Ich sagte leise zu ihm: "Aber Schurli, das stimmt doch nicht, das Lied mit dem Taubenvergiften ist doch von Tom Lehrer."

"Den kennt kein Mensch in Europa, und der wird in Amerika sicher nichts von meiner Platte hören."

"Und wenn doch?"

"Dann werde ich ihm schlimmstenfalls die Hälfte der Tantiemen geben, aber solange er nichts davon erfährt, kassiere ich alleine."

Ich sah ihn nachdenklich an und fragte mich, wie lange unsere Freundschaft bestehen würde.

War das vielleicht der Anfang vom Ende? Fest steht übrigens eindeutig in diesem Zusammenhang, nur eine der Darstellungen kann der Wahrheit entsprechen. Einer der beiden hat gelogen und das reicht für den Bruch einer Freundschaft in der Regel aus.

Guntram

Ich glaube nicht das das der Grund ist. Kreisler beklagt sich doch eher über die Richtung des Kabaretts ohne Namen. Es war ihm nicht politsch genug. Außerdem könnten finanzielle Gründe auch noch dahinter stecken. In Kreislers Biografie (ich mache es jetzt aus dem Gedächnis) gibt es doch die Andeutung Topsy Küppers hätte Bronners undurchsichtige Geschäftsverflechtungen duchschaut/erkannt und Kreisler rausgeholt. Ist übrigens eine positive Bemerkung zu TK obwohl ich die in der Biografie nicht erwartet hätte. Aber das nur am Rande.

Wie whoknows am Anfang schrieb künstlerische/politische Richtung, die Frauen der beiden ...

... und das ist meine Meinung, Bronner könnte ziemlich beleidigt gewesen sein weil Kreisler nach München gegangen ist. Aber das kann ich schwer beurteilen weil ich Bronners Charakter nicht so kenne. Aber da Kreislers Biografie Bronner nicht ganz ans Kreuz nagelt sondern die Kapitel habwegs objektiv klingen halte ich die Beschreibung der Wiener Zeit ziemlich plausibel.

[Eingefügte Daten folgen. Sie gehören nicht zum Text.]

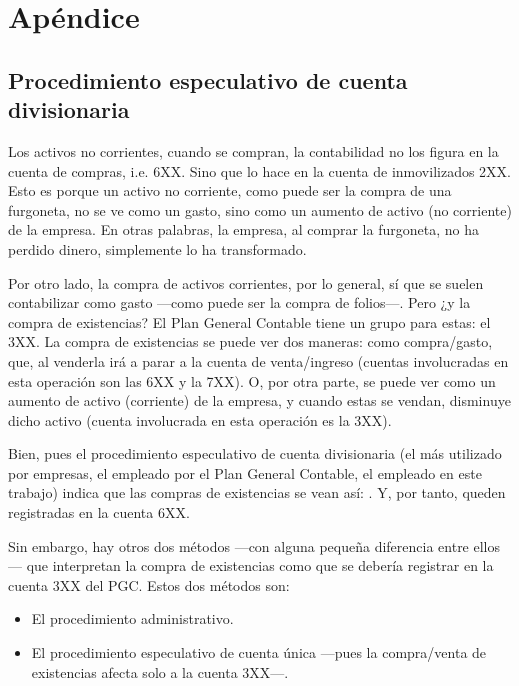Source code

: \pagestyle{plain}


\section{Apéndice}

\subsection{Procedimiento especulativo de cuenta divisionaria}
\label{ap:pecd}
Los activos no corrientes, cuando se compran, la contabilidad no los figura en la cuenta de compras, i.e. 6XX. Sino que lo hace en la cuenta de inmovilizados 2XX. Esto es porque un activo no corriente, como puede ser la compra de una furgoneta, no se ve como un gasto, sino como un aumento de activo (no corriente) de la empresa. En otras palabras, la empresa, al comprar la furgoneta, no ha perdido dinero, simplemente lo ha transformado\fnm.

Por otro lado, la compra de activos corrientes, por lo general, sí que se suelen contabilizar como gasto ---como puede ser la compra de folios---. Pero ¿y la compra de existencias? El Plan General Contable tiene un grupo para estas: el 3XX. La compra de existencias se puede ver dos maneras: como compra/gasto, que, al venderla irá a parar a la cuenta de venta/ingreso (cuentas involucradas en esta operación son las 6XX y la 7XX). O, por otra parte, se puede ver como un aumento de activo (corriente) de la empresa, y cuando estas se vendan, disminuye dicho activo (cuenta involucrada en esta operación es la 3XX).

Bien, pues el procedimiento especulativo de cuenta divisionaria (el más utilizado por empresas, el empleado por el Plan General Contable, el empleado en este trabajo) indica que las compras de existencias se vean así: . Y, por tanto, queden registradas en la cuenta 6XX.

Sin embargo, hay otros dos métodos ---con alguna pequeña diferencia entre ellos--- que interpretan la compra de existencias como que se debería registrar en la cuenta 3XX del PGC. Estos dos métodos son:
\begin{itemize}
    \item El procedimiento administrativo.
    \item El procedimiento especulativo de cuenta única ---pues la compra/venta de existencias afecta solo a la cuenta 3XX---.
\end{itemize}
\clearpage
{}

Der eigentliche Grund für das Zerwürfnis steht auch nicht drin. Wir können also weiter spekulieren.
Träume sind nicht Schäume, sind nicht Schall und Rauch,
sondern unser Leben so wie wache Stunden auch.
Wirklichkeit heißt Spesen, Träume sind Ertrag. Träume sind uns sicher schwarz auf weiß wie Nac

RIK

Georg Kreisler gibt eine Antwort in seinem  Buch "Die alten bösen Lieder".
ZitatAber nicht nur in Wien habe ich zum Publikum die besten Beziehungen gehabt, sondern eigentlich überall. Weniger gut waren meine Beziehungen zu Produzenten, Theaterdirektoren, Filmmenschen oder Funk- und Fernsehredakteuren, und am schlechtesten waren sie zu anderen Kabarettisten. Das dürfte daran liegen, daß ein guter Kabarettist einsam sein muß, wie überhaupt jeder gute Künstler.
Die Einsamkeit kommt daher, daß man sich anderen nicht mitteilen kann, außer auf künstlerischer Basis. Ist ein Kabarettist nicht einsam, dann ist er meistens auch nicht gut. Hauptsächlich ist er dann stolz darauf, den Politiker an Zeug zu flicken, und merkt nicht einmal, wenn die Politiker das begrüßen. Solche Kabarettisten habe ich nie verstanden. Natürlich haben auch sie mich nicht verstanden, und so wurden wir Feinde oder bestenfalls distanzierte Kollegen.
Das ist traurig, aber es hilft weiter. Daher bin ich auch Gerhard Bronner und allen Kollegen dankbar, die mir durch die Verweigerung jeglicher Unterstützung oder durch offene Feindschaft weitergeholfen haben. Dankbarkeit ist die Höflichkeit der Kabarettisten

In dem Buch "Die alten bösen Lieder" schreibt Georg Kreisler so viel über die Zusammenarbeit mit Gerhard Bronner, dass eigentlich keine Fragen offen bleiben, weshalb es zum Zerwürfnis kommen musste.

Burkhard Ihme

Weiß man wenigstens, wann die sich verkracht haben?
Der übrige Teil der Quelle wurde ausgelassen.